What if we already have some datasets created by our Spark jobs, and we want to run SQL queries on them?

To facilitate this, we leverage the Hive Metastore and configure Ilum Jobs to automatically integrate with it. While it's possible to save a dataset as an SQL table using regular Spark, this approach confines the dataset to the specific Spark session in which it was created.

In contrast, by using the Hive Metastore, the dataset is saved outside of the Spark session, making it accessible in the Kyuubi engine for future queries.

In Yaml file and sidebar with spark session configurations you can configure spark session to use other spark catalogs instead of Hive, such as Iceberg and Hudi.

Get started with SQL viewer

  1. Create table
    CREATE OR REPLACE TABLE my_health_data (
timestamp TIMESTAMP,
heartrate INT,
handmotion INT,
sleepphase VARCHAR(20)
);
  1. Insert values
    INSERT INTO my_health_data (timestamp, heartrate, handmotion, sleepphase) VALUES
( CAST('2024-10-01 00:00:00' AS TIMESTAMP), 70, 1, 'awake'),
( CAST('2024-10-01 01:00:00' AS TIMESTAMP), 68, 0, 'light'),
( CAST('2024-10-01 02:00:00' AS TIMESTAMP), 65, 0, 'deep'),
( CAST('2024-10-01 03:00:00' AS TIMESTAMP), 64, 1, 'deep'),
( CAST('2024-10-01 04:00:00' AS TIMESTAMP), 66, 0, 'light'),
( CAST('2024-10-01 05:00:00' AS TIMESTAMP), 72, 1, 'awake'),
...
  1. Run Select query
    SELECT sleepphase, avg(heartrate) FROM my_health_data GROUP BY sleepphase
  1. Truncate table
    TRUNCATE TABLE my_health_data
  1. Drop table
    DROP TABLE my_health_data
  1. Observe tables, views in 'resources' folder

Ilum

  1. Observe data in table explorer

Ilum

  1. Use data exploration tool

Ilum

  1. Observe logs and statistics

Statistics demonstrates time spent on query execution and may be useful for query optimization

Ilum

Logs will be useful for query debugging

Ilum

All the operations that can be used with spark sql, can be used here

Tips and Good practises

1. Use SQL viewer on datasets from ilum groups

To do this you will need to save your datasets using

    dataset.write
.mode("overwrite")
.saveAsTable("newtablename")

After that you will be able to use it in sql viewer:

Ilum

2. Make use of spark optimization elements:

For example:

    CREATE TABLE page_view(viewTime INT, userid BIGINT,
page_url STRING, referrer_url STRING,
friends ARRAY<BIGINT>, properties MAP<STRING, STRING>
)
COMMENT 'This is the page view table'
PARTITIONED BY(dt STRING, country STRING)
CLUSTERED BY(userid) SORTED BY(viewTime) INTO 32 BUCKETS
STORED AS SEQUENCEFILE;

By partitioning tables, hive metastore during query handling will be able to filter out non-relevant partitions speeding up query processing.

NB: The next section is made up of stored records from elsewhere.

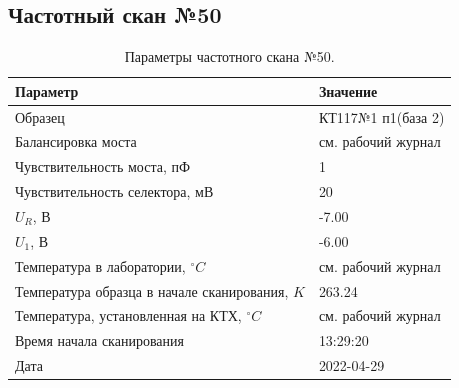 \subsection{Частотный скан №50}
\begin{table}[!ht]
    \centering
    \caption{Параметры частотного скана №50.}
    \begin{tabular}{|l|l|}
        \hline
        Параметр                                       & Значение                  \\ \hline
        Образец                                        & КТ117№1 п1(база 2)        \\ \hline
        Балансировка моста                             & см. рабочий журнал        \\ \hline
        Чувствительность моста, пФ                     & 1                         \\ \hline
        Чувствительность селектора, мВ                 & 20                        \\ \hline
        $U_R$, В                                       & -7.00                     \\ \hline
        $U_1$, В                                       & -6.00                     \\ \hline
        Температура в лаборатории, $^\circ C$          & см. рабочий журнал        \\ \hline
        Температура образца в начале сканирования, $K$ & 263.24                    \\ \hline
        Температура, установленная на КТХ, $^\circ C$  & см. рабочий журнал        \\ \hline
        Время начала сканирования                      & 13:29:20                  \\ \hline
        Дата                                           & 2022-04-29                \\ \hline
    \end{tabular}
    \label{table:frequency_scan_50}
\end{table}

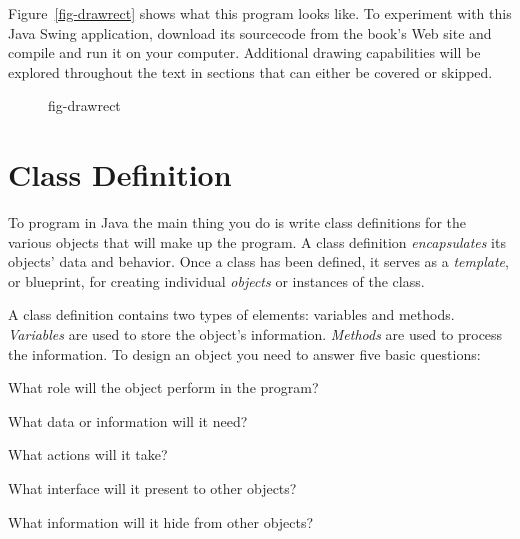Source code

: Figure~\ref{fig-drawrect} shows what this program looks like.  
To experiment with this Java Swing application, download its sourcecode
from the book's Web site and compile
and run it on your computer. Additional drawing capabilities will
be explored throughout the text in sections that can either be covered
or skipped.

\begin{figure}[!bht]
\figaleftscaled{chptr02/drawrect.png}{0.8}{This is how the {\tt HelloWorldGraphic}
program will look when run.
} {fig-drawrect}

\end{figure}

\section{Class Definition}
\label{sec-classdef}

\noindent To program in Java the main thing you do is write class definitions
for the various objects that will make up the program.  A class
definition {\it encapsulates} its objects' data and behavior.  Once a
class has been defined, it serves as a {\it template}, or blueprint,
for creating individual {\it objects} or instances of the class.

A class definition contains two types of elements: variables and
methods.  {\it Variables} are used to store the
object's information.  {\it Methods} are used to process the
information.  To design an object you need to answer five basic
questions:

\begin{minipage}[t]{26pc}
\begin{NL}
\item  What role will the object perform in the program?
\item  What data or information will it need?
\item  What actions will it take?
\item  What interface will it present to other objects?
\item  What information will it hide from other objects?
\end{NL}
\end{minipage}

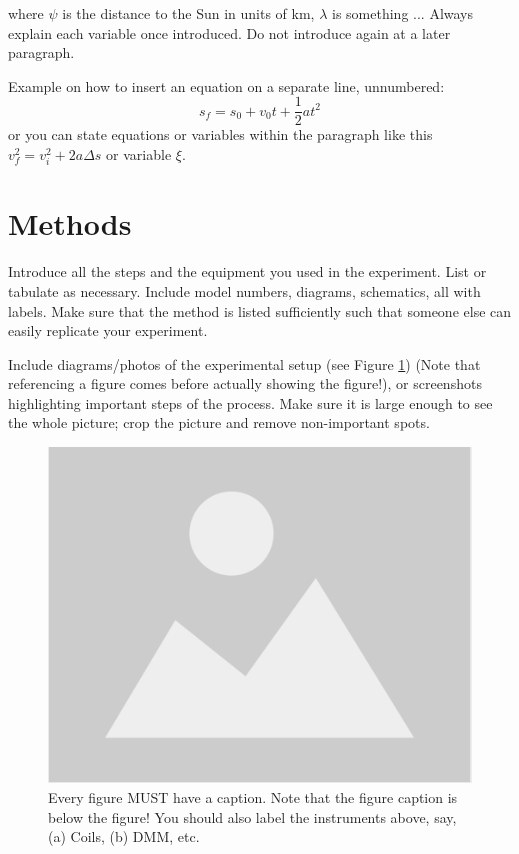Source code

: \documentclass[letterpaper,11pt]{article}
\begin{document}
where $\psi$ is the distance to the Sun in units of km, $\lambda$ is something ... Always explain each variable once introduced. Do not introduce again at a later paragraph.

Example on how to insert an equation on a separate line, unnumbered:
$$s_f=s_0+v_0t+\frac{1}{2}at^2$$
or you can state equations or variables within the paragraph like this $v_f^2=v_i^2+2a\Delta s$ or variable $\xi$.

\section{Methods}
Introduce all the steps and the equipment you used in the experiment. List or tabulate as necessary. Include model numbers, diagrams, schematics, all with labels. Make sure that the method is listed sufficiently such that someone else can easily replicate your experiment.

Include diagrams/photos of the experimental setup (see Figure \ref{fig1}) (Note that referencing a figure comes before actually showing the figure!), or screenshots highlighting important steps of the process. Make sure it is large enough to see the whole picture; crop the picture and remove non-important spots.

\begin{figure}[ht]
        \centering \includegraphics[width=0.9\columnwidth]{placeholder-image}
        \caption{\label{fig1}Every figure MUST have a caption. Note that the figure caption is below the figure! You should also label the instruments above, say, (a) Coils, (b) DMM, etc.
        }
\end{figure}
\end{document}
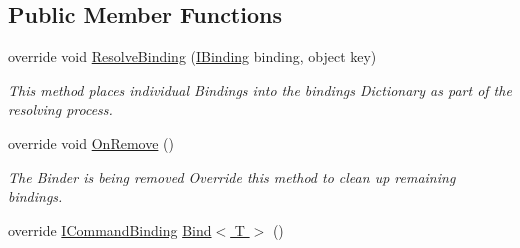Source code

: \subsection*{Public Member Functions}
\begin{DoxyCompactItemize}
\item 
override void \hyperlink{classstrange_1_1extensions_1_1command_1_1impl_1_1_signal_command_binder_a8968e1632b03d1f9223f8e66e721327f}{Resolve\-Binding} (\hyperlink{interfacestrange_1_1framework_1_1api_1_1_i_binding}{I\-Binding} binding, object key)
\begin{DoxyCompactList}\small\item\em This method places individual Bindings into the bindings Dictionary as part of the resolving process. \end{DoxyCompactList}\item 
\hypertarget{classstrange_1_1extensions_1_1command_1_1impl_1_1_signal_command_binder_ab901d2f3ce792135ba5e1ea15c2ea7d6}{override void \hyperlink{classstrange_1_1extensions_1_1command_1_1impl_1_1_signal_command_binder_ab901d2f3ce792135ba5e1ea15c2ea7d6}{On\-Remove} ()}\label{classstrange_1_1extensions_1_1command_1_1impl_1_1_signal_command_binder_ab901d2f3ce792135ba5e1ea15c2ea7d6}

\begin{DoxyCompactList}\small\item\em The Binder is being removed Override this method to clean up remaining bindings. \end{DoxyCompactList}\item 
\hypertarget{classstrange_1_1extensions_1_1command_1_1impl_1_1_signal_command_binder_ac80ab27639b330cbbfaea137328ba032}{override \hyperlink{interfacestrange_1_1extensions_1_1command_1_1api_1_1_i_command_binding}{I\-Command\-Binding} \hyperlink{classstrange_1_1extensions_1_1command_1_1impl_1_1_signal_command_binder_ac80ab27639b330cbbfaea137328ba032}{Bind$<$ T $>$} ()}\label{classstrange_1_1extensions_1_1command_1_1impl_1_1_signal_command_binder_ac80ab27639b330cbbfaea137328ba032}


\end{DoxyCompactItemize}
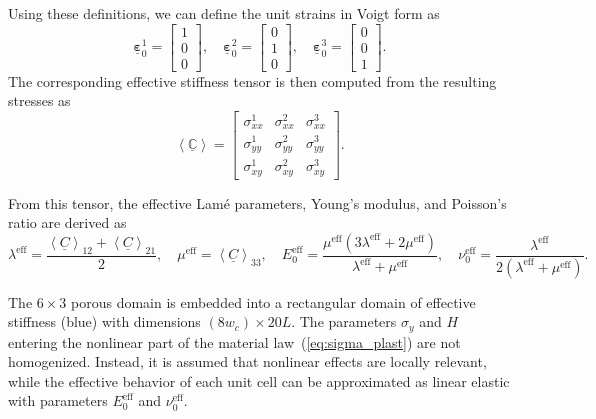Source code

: \documentclass[pdflatex,sn-mathphys-num]{sn-jnl}%
\theoremstyle{thmstyleone}%
\theoremstyle{thmstyletwo}%
\theoremstyle{thmstylethree}%
\begin{document}
Using these definitions, we can define the unit strains in Voigt form as
\begin{equation}
\underline{\boldsymbol{\varepsilon}}_0^1 =
\begin{bmatrix} 1 \\ 0 \\ 0 \end{bmatrix}, \quad
\underline{\boldsymbol{\varepsilon}}_0^2 =
\begin{bmatrix} 0 \\ 1 \\ 0 \end{bmatrix}, \quad
\underline{\boldsymbol{\varepsilon}}_0^3 =
\begin{bmatrix} 0 \\ 0 \\ 1 \end{bmatrix}.
\end{equation}
The corresponding effective stiffness tensor is then computed from the resulting stresses as
\begin{equation}
    \left< \underline{\boldsymbol{\mathbb{C}}} \right> =
    \begin{bmatrix}
         \sigma_{xx}^1 & \sigma_{xx}^2 & \sigma_{xx}^3 \\
         \sigma_{yy}^1 & \sigma_{yy}^2 & \sigma_{yy}^3 \\
         \sigma_{xy}^1 & \sigma_{xy}^2 & \sigma_{xy}^3
     \end{bmatrix}.
\end{equation}


From this tensor, the effective Lamé parameters, Young’s modulus, and Poisson’s ratio are derived as
\begin{equation}
    \lambda^{\text{eff}} = \dfrac{\left< \underline{C} \right>_{12} + \left< \underline{C} \right>_{21}}{2}, \quad
    \mu^{\text{eff}} = \left< \underline{C} \right>_{33}, \quad
    E_0^{\text{eff}} = \dfrac{\mu^{\text{eff}} (3 \lambda^{\text{eff}} + 2 \mu^{\text{eff}})}{\lambda^{\text{eff}} + \mu^{\text{eff}}}, \quad
    \nu_0^{\text{eff}} = \dfrac{\lambda^{\text{eff}}}{2 (\lambda^{\text{eff}} + \mu^{\text{eff}})}.
\end{equation}

The $6 \times 3$ porous domain is embedded into a rectangular domain of effective stiffness (blue) with dimensions $(8 w_c) \times 20 L$. The parameters $\sigma_y$ and $H$ entering the nonlinear part of the material law~(\ref{eq:sigma_plast}) are not homogenized. 
Instead, it is assumed that nonlinear effects are locally relevant, while the effective behavior of each unit cell can be approximated as linear elastic with parameters $E_0^{\text{eff}}$ and $\nu_0^{\text{eff}}$. 
\end{document}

Similarly different data formats can be set [put link to spark sql documentation/hive sql documentation???]

3. Save Queries, import and export sql queries

Ilum

4. Make use of More Advanced Data Formats: Apache Iceberg, Apache Hudi and Delta tables

Features:

  • ACID properties maintanance
  • support of update, delete and merge operations
  • schema evolution: altering tables
  • versioning: ability to timetravel to previous versions of the dataset
  • better optimization in comparison to traditional formats
  • integration of these features for both streaming and batches

What is Delta Lake?

Delta Lake uses Delta Tables as its main format. Delta tables are built by combining parquet file with transaction logs. Transactional logs contain information about versions of the table, what operation lead to this version (update/delete/insert/alter table), and lock for concurrency hanling.

To put it simple, when you make an operation on a partition, new updated version of it is created, while previous version is maintained, so that you could rollback at any time. In addition transactional log file is created for versions management, locking and other things.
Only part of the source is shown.